Screaming for Vengeance isn't quite the band at their peak - British Steel is still widely regarded as their best work - but it regularly features in metal aficionados Best of. charts and was the release by which the group broke America, going on to sell a staggering five million copies across the continent. In attitude, more of a horns brandishing lifestyle choice than just a record; during the process of its creation, the band established a template that would apply to mainstream heavy metal for years.
Listened to with an open mind and an affectionate heart rather than critical perspective, Screaming For Vengeance proves that in Priest terms what you hear is very much what you get. Compared to the smorgasbord of different noise that spins out of today's assortment of tiny micro niches, it's remarkably unsophisticated, big on the kind of standing back to back riffing and the lead/rhythm guitar interplay between Glenn Tipton and KK Downing and dominated by singer Halford's superbly OTT vocal delivery. I'd forgotten that at times they were prepared to borrow as well - Devil's Eye sounding not unlike post Bon Scott AC/DC - but in reality this is the stuff of a band here for a good time with their tongues stuck permanently in cheek. This probably explains the slightly dubious subject matter of Pain And Pleasure, and also you imagine Electric Eye's laughable satellite paranoia, but the latter still has enough chugging oomph to make dandruff fly right across the planet. Perhaps most surprisingly, however, for a band who dressed on stage like co-workers at an S&M thrift store is their ability to come up with a good power ballad, and you imagine when Halford was squawking his way through (Take These) Chains that David Coverdale was busy taking notes. We shouldn't forget either the signature moment that was You've Got Another Thing Coming, or the proto thrash ubiquity of the title track, underlined since by covers since from the likes of Sepultra, Helloween and As I Lay Dying.

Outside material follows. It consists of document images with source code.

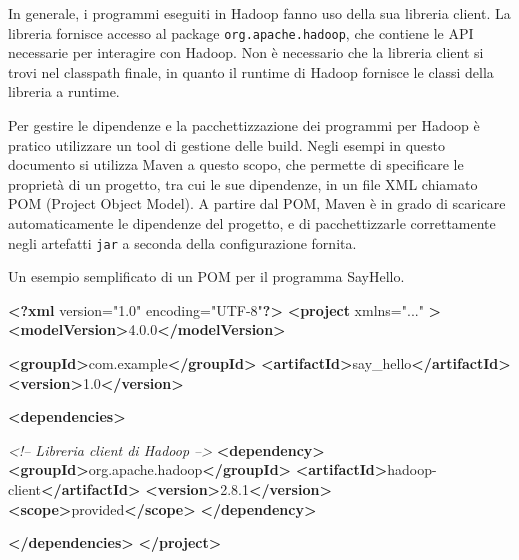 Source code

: \documentclass[italian,a4paper, twoside, 12pt]{report}
\newenvironment{Shaded}{}{}
\newcommand{\KeywordTok}[1]{\textcolor[rgb]{0.00,0.44,0.13}{\textbf{#1}}}
\newcommand{\StringTok}[1]{\textcolor[rgb]{0.25,0.44,0.63}{#1}}
\newcommand{\CommentTok}[1]{\textcolor[rgb]{0.38,0.63,0.69}{\textit{#1}}}
\newcommand{\OtherTok}[1]{\textcolor[rgb]{0.00,0.44,0.13}{#1}}
\newcommand{\NormalTok}[1]{#1}
\begin{document}
In generale, i programmi eseguiti in Hadoop fanno uso della sua libreria
client. La libreria fornisce accesso al package
\texttt{org.apache.hadoop}, che contiene le API necessarie per
interagire con Hadoop. Non è necessario che la libreria client si trovi
nel classpath finale, in quanto il runtime di Hadoop fornisce le classi
della libreria a runtime.

Per gestire le dipendenze e la pacchettizzazione dei programmi per
Hadoop è pratico utilizzare un tool di gestione delle build. Negli
esempi in questo documento si utilizza Maven a questo scopo, che
permette di specificare le proprietà di un progetto, tra cui le sue
dipendenze, in un file XML chiamato POM (Project Object Model). A
partire dal POM, Maven è in grado di scaricare automaticamente le
dipendenze del progetto, e di pacchettizzarle correttamente negli
artefatti \texttt{jar} a seconda della configurazione fornita.

\begin{codelisting}

\caption{Un esempio semplificato di un POM per il programma SayHello.}

\hypertarget{lst:pom_example}{\label{lst:pom_example}}
\begin{Shaded}
\begin{Highlighting}[numbers=left,,]
\KeywordTok{<?xml}\NormalTok{ version="1.0" encoding="UTF-8"}\KeywordTok{?>}
\KeywordTok{<project}\OtherTok{ xmlns=}\StringTok{"..."} \KeywordTok{>}
    \KeywordTok{<modelVersion>}\NormalTok{4.0.0}\KeywordTok{</modelVersion>}

    \KeywordTok{<groupId>}\NormalTok{com.example}\KeywordTok{</groupId>}
    \KeywordTok{<artifactId>}\NormalTok{say_hello}\KeywordTok{</artifactId>}
    \KeywordTok{<version>}\NormalTok{1.0}\KeywordTok{</version>}

    \KeywordTok{<dependencies>}

        \CommentTok{<!-- Libreria client di Hadoop -->}
        \KeywordTok{<dependency>}
            \KeywordTok{<groupId>}\NormalTok{org.apache.hadoop}\KeywordTok{</groupId>}
            \KeywordTok{<artifactId>}\NormalTok{hadoop-client}\KeywordTok{</artifactId>}
            \KeywordTok{<version>}\NormalTok{2.8.1}\KeywordTok{</version>}
            \KeywordTok{<scope>}\NormalTok{provided}\KeywordTok{</scope>}
        \KeywordTok{</dependency>}

    \KeywordTok{</dependencies>}
\KeywordTok{</project>}
\end{Highlighting}
\end{Shaded}

\end{codelisting}
\end{document}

Special Editions of course vary in terms of the qualities of their extra goodies, and here the compilers probably earn themselves 7/10 for effort. Fans whom you assume have long owned the original get six extra audio tracks, five from the original post launch US tour, as well as the lengthy Prisoner Of Your Eyes from the later Turbo sessions. In addition there's a 60 minute live DVD recorded in 1983 which can't be criticised from a performance standpoint - Halford even re-emerges for the encore riding a Harley - but the workmanlike camera angles and some unnecessary post-production audio smoothing lessen the band's renowned live attack.
As with all these exercises dyed in the wool acolytes will need to think hard about coughing up more dough, but for Priest virgins (Sorry) this represents as good a place as any to start. Just don't turn up in your leather 'n' studs outfit down at the Rotarians. Oh, and the cardboard air guitar is a definite no-no, under any circumstances.